Constitucionalmente falando todo poder emana do povo e em seu nome será exercido. Mas esse Poder que o constituinte procurou dizer através da Constituição Federal, é o poder livre, soberano, sem vício e sem mácula, não é aquele advindo das emissoras de televisão, dos jornais e dos marqueteiros, que viciam a vontade popular. O poder não pode ser imposto através de uma opinião pública viciada, deve ser livre e consciente, fruto de vontade limpa, sem imposição. Procure ver as coisas que você sabe que são legítimas, não te deixe governar por uma emissora de televisão porque eles mentem também, eles tem lá seus marqueteiros profissionais pronto para despejar na sua cabeça o que eles querem que você acredite, até juiz e promotor de justiça hoje tem seus marqueteiros, tudo nessa disputa feros para dizer que o "povo" está de seu lado e assim manobrar as massas populares.
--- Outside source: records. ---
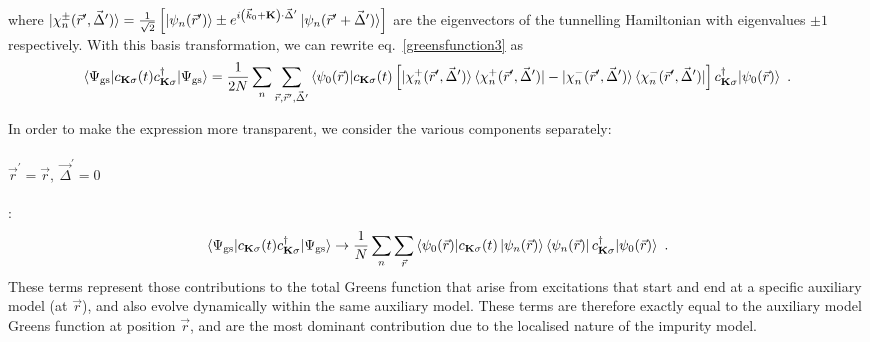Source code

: \documentclass[reprint,hidelinks,onecolumn]{revtex4-2}
\begin{document}
where \(\ket{\chi_n^\pm(\vec r^\prime,\vec\Delta^\prime)} = \frac{1}{\sqrt 2}\left[\ket{\psi_n(\vec r^\prime)} \pm e^{i\left( \vec k_0 + {\bf K} \right) \cdot\vec\Delta^\prime}\ket{\psi_n(\vec r^\prime + \vec\Delta^\prime)}\right] \) are the eigenvectors of the tunnelling Hamiltonian with eigenvalues \(\pm 1\) respectively. With this basis transformation, we can rewrite eq.~\ref{greensfunction3} as
\begin{equation}\begin{aligned}
		\braket{\Psi_\text{gs} | c_{{\bf K}\sigma}(t) c^\dagger_{{\bf K}\sigma} | \Psi_\text{gs}} = \frac{1}{2N}\sum_n\sum_{\vec r,\vec r^\prime,\vec \Delta^\prime} \braket{\psi_{0}(\vec r) | c_{{\bf K}\sigma}(t) \left[ \ket{\chi_n^+(\vec r^\prime,\vec\Delta^\prime)}\bra{\chi_n^+(\vec r^\prime,\vec\Delta^\prime)} - \ket{\chi_n^-(\vec r^\prime,\vec\Delta^\prime)}\bra{\chi_n^-(\vec r^\prime,\vec\Delta^\prime)}\right] c^\dagger_{{\bf K}\sigma} | \psi_{0}(\vec r)}~.
\end{aligned}\end{equation}

In order to make the expression more transparent, we consider the various components separately:
\paragraph{\(\vec r^\prime = \vec r,~\vec\Delta^\prime=0\)}:
\begin{equation}\begin{aligned}
		\braket{\Psi_\text{gs} | c_{{\bf K}\sigma}(t) c^\dagger_{{\bf K}\sigma} | \Psi_\text{gs}} \to \frac{1}{N}\sum_n\sum_{\vec r} \braket{\psi_{0}(\vec r) | c_{{\bf K}\sigma}(t) \ket{\psi_n(\vec r)}\bra{\psi_n(\vec r)} c^\dagger_{{\bf K}\sigma} | \psi_{0}(\vec r)} ~.
\end{aligned}\end{equation}
These terms represent those contributions to the total Greens function that arise from excitations that start and end at a specific auxiliary model (at \(\vec r\)), and also evolve dynamically within the same auxiliary model. These terms are therefore exactly equal to the auxiliary model Greens function at position \(\vec r\), and are the most dominant contribution due to the localised nature of the impurity model.
\end{document}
Não se deixe enganar, vá pelo que você viu e não pelo que ouviu, seja livre, seja sábio, Deus te deu o livre arbítrio para que você seja dono de seu destino, de suas decisões, acolha os perseguidos, porque quando os grandes conglomerados e poderosos perseguem alguém é porque tiveram interesses contrariados, a luta e o desespero não é em favor do povo, nunca foi, são pelos seus bolsos mesmos. tenham um bom dia. Seja experto(a) !

sexta-feira, 28 de abril de 2017

CARTA ABERTA AOS GREVISTAS DO BRASIL........

PORQUE SOU A FAVOR DA GREVE ! Respondendo a um jornalista.....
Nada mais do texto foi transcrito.